A private pilot certificate applicant failed a practical test after an unsuccessful simulated engine-out approach culminated in a go-around, with the evaluating examiner identifying the maneuver as the sole deficient area in an otherwise passing performance. The applicant reported executing a full flaps-30 configuration in anticipation of being too high on the approach, which resulted in the opposite outcome — arriving short of the intended landing zone and requiring a go-around. All other airwork and oral examination components were completed satisfactorily.
The circumstances surrounding the flight added meaningful complexity to the evaluation. An active TFR restricted access to the applicant's familiar divert airports, routing the checkride to an alternate field the candidate had visited only a limited number of times. That airport presented an additional obstacle in the form of rising terrain at the approach end of the runway — a factor that compounds energy management demands during any unpowered or simulated-emergency approach. The combination of an unfamiliar environment and a terrain-complicated final approach created a compounding workload scenario that clearly influenced the applicant's flap decision and glidepath judgment.

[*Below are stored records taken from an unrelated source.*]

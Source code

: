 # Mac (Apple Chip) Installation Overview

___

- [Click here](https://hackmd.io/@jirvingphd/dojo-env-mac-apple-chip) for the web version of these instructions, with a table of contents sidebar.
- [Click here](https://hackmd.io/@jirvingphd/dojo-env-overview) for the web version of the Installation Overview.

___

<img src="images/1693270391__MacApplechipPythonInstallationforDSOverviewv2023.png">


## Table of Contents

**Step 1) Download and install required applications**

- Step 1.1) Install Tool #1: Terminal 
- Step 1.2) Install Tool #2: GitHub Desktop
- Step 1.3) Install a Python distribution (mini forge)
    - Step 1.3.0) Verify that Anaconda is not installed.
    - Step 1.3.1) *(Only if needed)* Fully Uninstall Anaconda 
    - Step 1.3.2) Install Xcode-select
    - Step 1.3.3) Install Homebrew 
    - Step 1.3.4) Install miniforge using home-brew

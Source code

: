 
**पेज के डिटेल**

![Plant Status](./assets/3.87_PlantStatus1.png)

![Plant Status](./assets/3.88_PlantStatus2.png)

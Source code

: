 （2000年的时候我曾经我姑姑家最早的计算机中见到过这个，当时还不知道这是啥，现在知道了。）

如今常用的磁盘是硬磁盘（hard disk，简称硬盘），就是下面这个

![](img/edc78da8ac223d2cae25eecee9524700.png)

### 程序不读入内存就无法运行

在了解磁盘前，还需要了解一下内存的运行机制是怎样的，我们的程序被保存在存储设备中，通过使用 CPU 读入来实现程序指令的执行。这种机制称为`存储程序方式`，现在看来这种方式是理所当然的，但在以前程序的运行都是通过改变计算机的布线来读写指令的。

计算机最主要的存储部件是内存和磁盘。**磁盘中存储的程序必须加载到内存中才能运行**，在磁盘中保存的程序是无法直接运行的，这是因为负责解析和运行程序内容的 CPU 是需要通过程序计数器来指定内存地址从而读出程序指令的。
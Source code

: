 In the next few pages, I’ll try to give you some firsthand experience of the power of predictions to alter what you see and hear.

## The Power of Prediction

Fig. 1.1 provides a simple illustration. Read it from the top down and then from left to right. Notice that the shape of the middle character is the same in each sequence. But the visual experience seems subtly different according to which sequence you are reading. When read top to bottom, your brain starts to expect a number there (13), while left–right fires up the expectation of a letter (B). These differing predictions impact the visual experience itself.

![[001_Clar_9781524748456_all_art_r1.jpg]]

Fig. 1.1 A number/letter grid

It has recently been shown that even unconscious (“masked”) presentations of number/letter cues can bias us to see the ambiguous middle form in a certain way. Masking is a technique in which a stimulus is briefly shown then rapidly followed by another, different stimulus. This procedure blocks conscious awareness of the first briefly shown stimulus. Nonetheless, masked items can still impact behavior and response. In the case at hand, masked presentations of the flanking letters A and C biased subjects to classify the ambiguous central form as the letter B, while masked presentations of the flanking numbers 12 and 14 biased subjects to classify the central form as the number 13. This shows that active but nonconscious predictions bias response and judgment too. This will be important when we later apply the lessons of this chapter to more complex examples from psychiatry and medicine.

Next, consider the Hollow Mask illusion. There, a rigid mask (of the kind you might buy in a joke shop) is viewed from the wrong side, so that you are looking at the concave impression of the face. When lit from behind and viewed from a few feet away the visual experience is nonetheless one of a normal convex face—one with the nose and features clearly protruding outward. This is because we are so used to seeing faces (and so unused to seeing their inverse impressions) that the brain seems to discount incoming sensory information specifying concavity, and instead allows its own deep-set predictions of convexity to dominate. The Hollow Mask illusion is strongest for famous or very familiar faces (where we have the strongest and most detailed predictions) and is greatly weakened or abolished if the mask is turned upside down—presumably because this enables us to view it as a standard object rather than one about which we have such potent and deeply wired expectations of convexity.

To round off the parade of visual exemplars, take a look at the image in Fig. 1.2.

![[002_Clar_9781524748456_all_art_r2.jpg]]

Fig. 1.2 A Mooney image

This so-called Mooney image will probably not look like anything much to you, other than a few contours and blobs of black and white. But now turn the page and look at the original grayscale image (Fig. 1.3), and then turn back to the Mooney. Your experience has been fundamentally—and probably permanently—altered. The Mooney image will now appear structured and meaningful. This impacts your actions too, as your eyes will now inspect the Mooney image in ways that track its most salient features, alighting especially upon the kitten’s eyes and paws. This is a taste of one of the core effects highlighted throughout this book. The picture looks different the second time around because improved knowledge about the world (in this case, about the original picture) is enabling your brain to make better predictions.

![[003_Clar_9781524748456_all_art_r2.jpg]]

For professional and instrument-rated pilots, this case illustrates a classic energy management error that is not exclusive to student-level training. The instinct to dump full flaps when high on a stabilized or emergency approach is well-documented in both general aviation accident data and airline line check events. The correct response to a perceived high energy state on a simulated engine-out is typically a steeper slip, a deliberate S-turn if altitude permits, or an early go-around decision — not maximum flap extension, which sacrifices energy reserves and dramatically changes the aircraft's glide characteristics. Partial flap extension in stages allows for incremental correction; flaps-30 or full flaps commits the pilot to a configuration with limited recovery margin.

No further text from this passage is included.